- [PROBLEM STATEMENT]:
Of the entries below, copy only those lines that contain the word "news".

DATA EXCERPTS section start

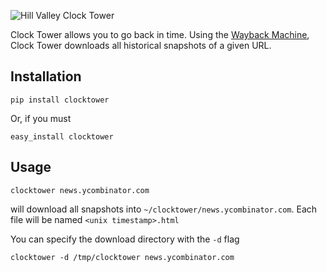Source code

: ![Hill Valley Clock Tower](https://github.com/derferman/clocktower/raw/master/tower.jpg)

Clock Tower allows you to go back in time. Using the [Wayback Machine](http://www.archive.org/web/web.php), Clock Tower downloads all historical snapshots of a given URL.

## Installation

    pip install clocktower

Or, if you must

    easy_install clocktower

## Usage

    clocktower news.ycombinator.com

will download all snapshots into `~/clocktower/news.ycombinator.com`. Each file will be named `<unix timestamp>.html`

You can specify the download directory with the `-d` flag 

    clocktower -d /tmp/clocktower news.ycombinator.com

DATA EXCERPTS section end

- [SOLUTION TO THE EXERCISE]:
    clocktower news.ycombinator.com
will download all snapshots into `~/clocktower/news.ycombinator.com`. Each file will be named `<unix timestamp>.html`
    clocktower -d /tmp/clocktower news.ycombinator.com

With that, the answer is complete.